- Interactive map of Aitken State Forest
- Type: State forest
- Location: Mendon, Rutland County, Vermont
- Coordinates: 43°35′00″N 72°55′43″W﻿ / ﻿43.5834°N 72.9285°W
- Area: 918 acres (3.72 km^{2})
- Created: 1912
- Operator: Vermont Department of Forests, Parks, and Recreation
- Website: Website

= Aitken State Forest =

State Forest in Rutland County, Vermont

Aitken State Forest covers 918 acre in Mendon, Vermont in Rutland County. The forest is managed by the Vermont Department of Forests, Parks, and Recreation for timber resources, wildlife habitat, and recreational activities.

Activities in the forest include hiking, hunting, primitive camping, cross-country skiing and snowmobiling. The Bald Mountain Trail (4.2 miles round trip) is noted for its four vista locations with panoramic views of the Green Mountains, Otter Creek and Cold River valleys, and Rutland. The forest is also known as a birding site.

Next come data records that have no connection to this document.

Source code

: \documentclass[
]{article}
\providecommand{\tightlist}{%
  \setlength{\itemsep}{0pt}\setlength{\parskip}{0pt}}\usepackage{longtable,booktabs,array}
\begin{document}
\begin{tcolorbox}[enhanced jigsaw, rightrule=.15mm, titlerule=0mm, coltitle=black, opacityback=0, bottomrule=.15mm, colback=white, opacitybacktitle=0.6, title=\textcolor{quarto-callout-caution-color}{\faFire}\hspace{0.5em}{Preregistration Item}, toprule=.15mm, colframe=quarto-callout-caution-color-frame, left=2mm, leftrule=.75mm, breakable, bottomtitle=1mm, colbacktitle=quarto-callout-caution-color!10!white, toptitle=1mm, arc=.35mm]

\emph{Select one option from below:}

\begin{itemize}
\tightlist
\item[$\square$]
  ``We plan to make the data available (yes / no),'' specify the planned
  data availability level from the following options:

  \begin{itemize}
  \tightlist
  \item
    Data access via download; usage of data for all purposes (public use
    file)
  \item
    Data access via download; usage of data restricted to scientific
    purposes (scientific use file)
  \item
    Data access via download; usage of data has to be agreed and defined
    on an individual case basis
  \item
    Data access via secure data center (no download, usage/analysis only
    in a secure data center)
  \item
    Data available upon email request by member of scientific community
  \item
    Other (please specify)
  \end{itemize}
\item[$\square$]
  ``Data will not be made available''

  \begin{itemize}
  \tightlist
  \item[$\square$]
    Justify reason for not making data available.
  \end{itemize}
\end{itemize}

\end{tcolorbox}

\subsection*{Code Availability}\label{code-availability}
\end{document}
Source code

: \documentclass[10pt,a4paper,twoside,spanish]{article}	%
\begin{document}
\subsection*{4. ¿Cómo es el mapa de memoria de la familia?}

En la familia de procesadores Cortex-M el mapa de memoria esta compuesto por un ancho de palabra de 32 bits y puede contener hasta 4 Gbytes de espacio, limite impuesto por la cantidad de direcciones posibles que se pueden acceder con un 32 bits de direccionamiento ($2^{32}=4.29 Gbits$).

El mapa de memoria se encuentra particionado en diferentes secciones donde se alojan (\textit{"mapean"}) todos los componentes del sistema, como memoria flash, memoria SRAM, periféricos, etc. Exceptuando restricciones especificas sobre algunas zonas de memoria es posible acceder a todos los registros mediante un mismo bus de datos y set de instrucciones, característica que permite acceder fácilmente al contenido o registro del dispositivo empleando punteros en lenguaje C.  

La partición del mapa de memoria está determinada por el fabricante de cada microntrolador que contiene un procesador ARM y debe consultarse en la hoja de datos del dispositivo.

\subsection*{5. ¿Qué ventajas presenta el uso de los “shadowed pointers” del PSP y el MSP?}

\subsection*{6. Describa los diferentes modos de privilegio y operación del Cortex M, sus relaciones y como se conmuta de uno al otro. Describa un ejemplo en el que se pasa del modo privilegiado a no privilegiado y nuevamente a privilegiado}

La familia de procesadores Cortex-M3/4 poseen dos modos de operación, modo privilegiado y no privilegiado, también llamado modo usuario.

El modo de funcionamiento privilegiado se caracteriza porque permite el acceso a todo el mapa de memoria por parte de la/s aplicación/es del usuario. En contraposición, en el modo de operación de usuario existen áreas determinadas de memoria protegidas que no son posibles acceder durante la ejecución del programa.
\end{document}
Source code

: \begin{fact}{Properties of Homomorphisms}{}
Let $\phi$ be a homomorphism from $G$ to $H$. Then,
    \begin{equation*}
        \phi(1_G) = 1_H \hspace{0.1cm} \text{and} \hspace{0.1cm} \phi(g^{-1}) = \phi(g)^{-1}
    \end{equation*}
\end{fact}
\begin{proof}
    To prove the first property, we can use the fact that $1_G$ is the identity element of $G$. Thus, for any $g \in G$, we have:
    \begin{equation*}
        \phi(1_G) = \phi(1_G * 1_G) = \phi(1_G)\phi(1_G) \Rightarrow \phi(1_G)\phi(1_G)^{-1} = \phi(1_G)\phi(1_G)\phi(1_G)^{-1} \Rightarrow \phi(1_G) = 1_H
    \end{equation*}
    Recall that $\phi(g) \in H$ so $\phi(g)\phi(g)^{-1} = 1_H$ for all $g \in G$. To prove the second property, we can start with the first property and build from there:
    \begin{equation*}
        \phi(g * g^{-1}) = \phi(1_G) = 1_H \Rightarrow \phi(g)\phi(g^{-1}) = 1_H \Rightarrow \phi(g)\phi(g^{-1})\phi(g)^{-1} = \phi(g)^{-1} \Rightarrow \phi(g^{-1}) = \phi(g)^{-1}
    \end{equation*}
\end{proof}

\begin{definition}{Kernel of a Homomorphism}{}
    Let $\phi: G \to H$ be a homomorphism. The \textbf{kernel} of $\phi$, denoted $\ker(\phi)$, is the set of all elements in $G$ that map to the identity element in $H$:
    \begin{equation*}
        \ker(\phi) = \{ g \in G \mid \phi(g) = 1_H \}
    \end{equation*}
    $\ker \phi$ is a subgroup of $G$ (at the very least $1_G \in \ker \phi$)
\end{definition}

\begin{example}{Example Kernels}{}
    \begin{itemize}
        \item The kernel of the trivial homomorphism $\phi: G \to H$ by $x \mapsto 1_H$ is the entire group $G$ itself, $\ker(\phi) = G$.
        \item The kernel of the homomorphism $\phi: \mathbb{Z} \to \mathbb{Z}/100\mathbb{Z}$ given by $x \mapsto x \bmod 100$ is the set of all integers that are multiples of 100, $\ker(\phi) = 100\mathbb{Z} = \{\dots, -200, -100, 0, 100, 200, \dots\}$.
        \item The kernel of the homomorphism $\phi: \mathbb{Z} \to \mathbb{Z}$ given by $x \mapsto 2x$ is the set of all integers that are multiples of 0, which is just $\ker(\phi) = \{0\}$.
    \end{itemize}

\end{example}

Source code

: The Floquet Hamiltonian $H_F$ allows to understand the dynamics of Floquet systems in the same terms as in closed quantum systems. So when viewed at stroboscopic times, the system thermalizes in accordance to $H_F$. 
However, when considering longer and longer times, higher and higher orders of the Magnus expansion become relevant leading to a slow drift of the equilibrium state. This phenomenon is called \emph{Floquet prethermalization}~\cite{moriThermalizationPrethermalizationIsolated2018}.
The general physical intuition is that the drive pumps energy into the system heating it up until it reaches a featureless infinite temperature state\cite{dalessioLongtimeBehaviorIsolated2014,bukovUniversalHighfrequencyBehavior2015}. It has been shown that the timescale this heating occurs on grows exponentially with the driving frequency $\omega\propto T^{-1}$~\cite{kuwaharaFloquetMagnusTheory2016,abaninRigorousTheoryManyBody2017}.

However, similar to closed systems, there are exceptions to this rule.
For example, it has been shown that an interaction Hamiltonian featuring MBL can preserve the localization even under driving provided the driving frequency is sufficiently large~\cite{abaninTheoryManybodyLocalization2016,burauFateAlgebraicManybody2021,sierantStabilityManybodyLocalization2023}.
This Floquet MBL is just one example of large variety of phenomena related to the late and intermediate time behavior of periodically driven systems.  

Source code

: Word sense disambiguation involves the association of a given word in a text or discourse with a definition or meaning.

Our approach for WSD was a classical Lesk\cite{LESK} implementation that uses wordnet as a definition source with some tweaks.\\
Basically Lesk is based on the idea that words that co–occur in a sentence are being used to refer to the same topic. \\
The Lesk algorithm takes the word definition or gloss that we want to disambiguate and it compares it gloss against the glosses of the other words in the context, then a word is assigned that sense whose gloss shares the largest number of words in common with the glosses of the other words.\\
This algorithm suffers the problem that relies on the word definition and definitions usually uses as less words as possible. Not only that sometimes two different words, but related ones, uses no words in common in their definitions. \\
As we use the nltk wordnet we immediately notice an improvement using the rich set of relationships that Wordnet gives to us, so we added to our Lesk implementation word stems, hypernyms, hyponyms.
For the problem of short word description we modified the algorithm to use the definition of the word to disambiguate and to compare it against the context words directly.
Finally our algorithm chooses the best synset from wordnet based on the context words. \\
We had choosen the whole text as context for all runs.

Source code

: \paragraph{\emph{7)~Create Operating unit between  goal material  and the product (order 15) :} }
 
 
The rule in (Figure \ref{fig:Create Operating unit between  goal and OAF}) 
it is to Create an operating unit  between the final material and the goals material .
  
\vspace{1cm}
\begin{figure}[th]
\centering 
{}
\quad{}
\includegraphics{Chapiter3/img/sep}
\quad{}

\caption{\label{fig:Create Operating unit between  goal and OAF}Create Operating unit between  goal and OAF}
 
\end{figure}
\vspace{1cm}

The Vermont Association of Snow Travelers (VAST) maintains a ½ mile snowmobiling trail in the forest.

==Natural features==
Bald Mountain (2087’) is located at the center of the park, and provides views in all directions.

==History==
The Civilian Conservation Corps (CCC) had a camp on this state forest in the 1930s, and helped with forest management work including thinning 192 acres of Norway spruce trees and white pines that were planted between 1913 and 1924 following forest fires in the early 1900s.